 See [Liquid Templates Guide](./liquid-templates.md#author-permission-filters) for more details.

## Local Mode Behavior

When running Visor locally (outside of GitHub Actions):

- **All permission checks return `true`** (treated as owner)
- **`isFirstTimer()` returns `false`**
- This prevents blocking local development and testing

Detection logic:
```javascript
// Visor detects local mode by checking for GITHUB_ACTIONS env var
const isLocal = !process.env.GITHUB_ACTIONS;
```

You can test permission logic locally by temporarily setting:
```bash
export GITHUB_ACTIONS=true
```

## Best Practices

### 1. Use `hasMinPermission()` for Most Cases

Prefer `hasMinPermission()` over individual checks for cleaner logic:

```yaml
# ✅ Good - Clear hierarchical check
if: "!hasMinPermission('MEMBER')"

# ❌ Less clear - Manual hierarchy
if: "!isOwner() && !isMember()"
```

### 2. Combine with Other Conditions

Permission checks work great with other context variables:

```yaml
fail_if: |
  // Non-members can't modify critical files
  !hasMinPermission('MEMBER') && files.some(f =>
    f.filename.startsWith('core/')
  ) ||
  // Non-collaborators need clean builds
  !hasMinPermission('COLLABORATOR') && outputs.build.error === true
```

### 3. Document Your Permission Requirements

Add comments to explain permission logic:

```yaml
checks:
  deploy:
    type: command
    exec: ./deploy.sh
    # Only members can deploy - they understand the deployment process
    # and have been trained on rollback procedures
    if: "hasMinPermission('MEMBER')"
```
----------
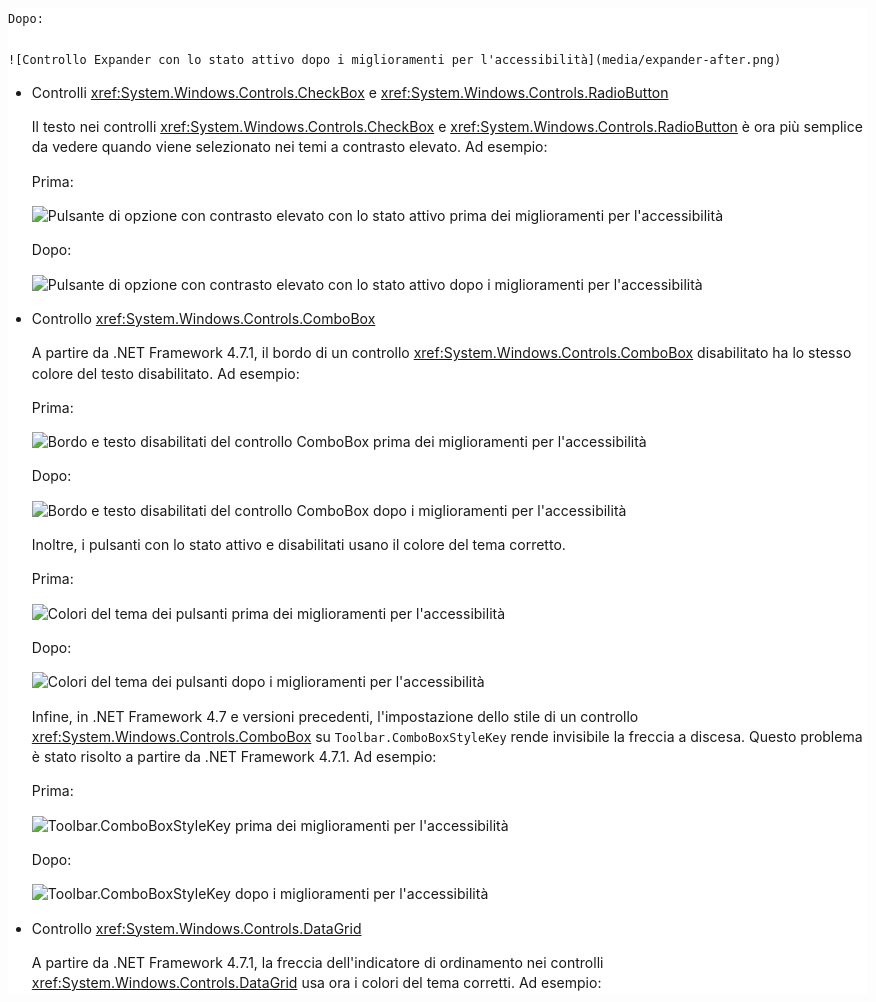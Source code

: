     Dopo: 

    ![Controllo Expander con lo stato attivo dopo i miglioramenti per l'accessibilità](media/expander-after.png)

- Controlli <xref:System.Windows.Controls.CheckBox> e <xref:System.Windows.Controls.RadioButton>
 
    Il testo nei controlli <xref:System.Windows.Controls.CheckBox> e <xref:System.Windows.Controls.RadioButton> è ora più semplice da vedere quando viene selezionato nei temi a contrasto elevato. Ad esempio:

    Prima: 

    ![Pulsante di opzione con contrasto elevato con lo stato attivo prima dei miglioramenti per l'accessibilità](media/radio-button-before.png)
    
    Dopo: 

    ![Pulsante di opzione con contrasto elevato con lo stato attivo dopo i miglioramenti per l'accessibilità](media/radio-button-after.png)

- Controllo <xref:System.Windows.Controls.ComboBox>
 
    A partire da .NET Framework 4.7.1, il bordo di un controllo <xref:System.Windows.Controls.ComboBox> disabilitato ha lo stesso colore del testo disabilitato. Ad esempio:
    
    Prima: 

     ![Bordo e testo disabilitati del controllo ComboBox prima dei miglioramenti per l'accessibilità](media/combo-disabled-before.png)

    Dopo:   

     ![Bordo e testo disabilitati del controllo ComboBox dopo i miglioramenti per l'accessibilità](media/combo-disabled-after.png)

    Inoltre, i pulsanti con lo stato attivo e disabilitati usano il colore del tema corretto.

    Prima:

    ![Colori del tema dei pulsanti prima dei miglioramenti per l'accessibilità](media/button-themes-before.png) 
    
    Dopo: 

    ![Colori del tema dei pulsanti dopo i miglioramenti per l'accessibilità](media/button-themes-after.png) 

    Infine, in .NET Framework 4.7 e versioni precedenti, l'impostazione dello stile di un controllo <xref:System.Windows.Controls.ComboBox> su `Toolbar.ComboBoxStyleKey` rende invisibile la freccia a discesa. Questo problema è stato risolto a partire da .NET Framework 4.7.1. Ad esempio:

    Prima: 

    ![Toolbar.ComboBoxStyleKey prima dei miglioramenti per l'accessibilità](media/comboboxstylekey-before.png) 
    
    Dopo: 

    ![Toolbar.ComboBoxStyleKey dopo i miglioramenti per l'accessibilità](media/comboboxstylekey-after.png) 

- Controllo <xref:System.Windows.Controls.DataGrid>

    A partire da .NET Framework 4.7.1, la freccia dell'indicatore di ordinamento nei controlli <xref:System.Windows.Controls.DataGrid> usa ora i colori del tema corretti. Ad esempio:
----------
* **WHAT TO WORK ON**
State how many lines in the data include the string "pulsanti". Nothing else belongs in the reply.

* **ANSWER BELOW**
3